Source material:

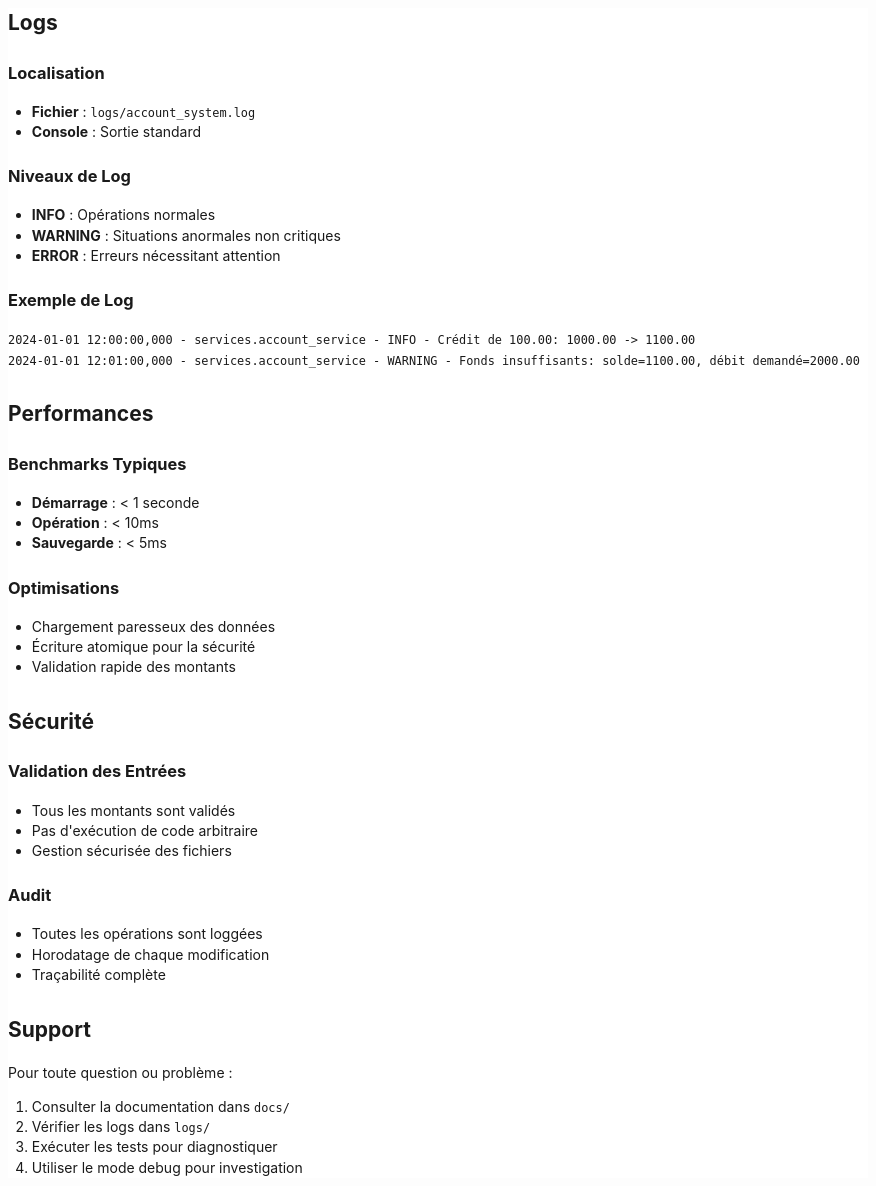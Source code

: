 ## Logs

### Localisation
- **Fichier** : `logs/account_system.log`
- **Console** : Sortie standard

### Niveaux de Log
- **INFO** : Opérations normales
- **WARNING** : Situations anormales non critiques
- **ERROR** : Erreurs nécessitant attention

### Exemple de Log
```
2024-01-01 12:00:00,000 - services.account_service - INFO - Crédit de 100.00: 1000.00 -> 1100.00
2024-01-01 12:01:00,000 - services.account_service - WARNING - Fonds insuffisants: solde=1100.00, débit demandé=2000.00
```

## Performances

### Benchmarks Typiques
- **Démarrage** : < 1 seconde
- **Opération** : < 10ms
- **Sauvegarde** : < 5ms

### Optimisations
- Chargement paresseux des données
- Écriture atomique pour la sécurité
- Validation rapide des montants

## Sécurité

### Validation des Entrées
- Tous les montants sont validés
- Pas d'exécution de code arbitraire
- Gestion sécurisée des fichiers

### Audit
- Toutes les opérations sont loggées
- Horodatage de chaque modification
- Traçabilité complète

## Support

Pour toute question ou problème :
1. Consulter la documentation dans `docs/`
2. Vérifier les logs dans `logs/`
3. Exécuter les tests pour diagnostiquer
4. Utiliser le mode debug pour investigation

Work order: From the material above, retype precisely the lines between the line holding "- Écriture atomique pour la sécurité" and the line holding "Pour toute question", inclusive, and nothing beyond them.

Problem solution:
- Écriture atomique pour la sécurité
- Validation rapide des montants

## Sécurité

### Validation des Entrées
- Tous les montants sont validés
- Pas d'exécution de code arbitraire
- Gestion sécurisée des fichiers

### Audit
- Toutes les opérations sont loggées
- Horodatage de chaque modification
- Traçabilité complète

## Support

Pour toute question ou problème :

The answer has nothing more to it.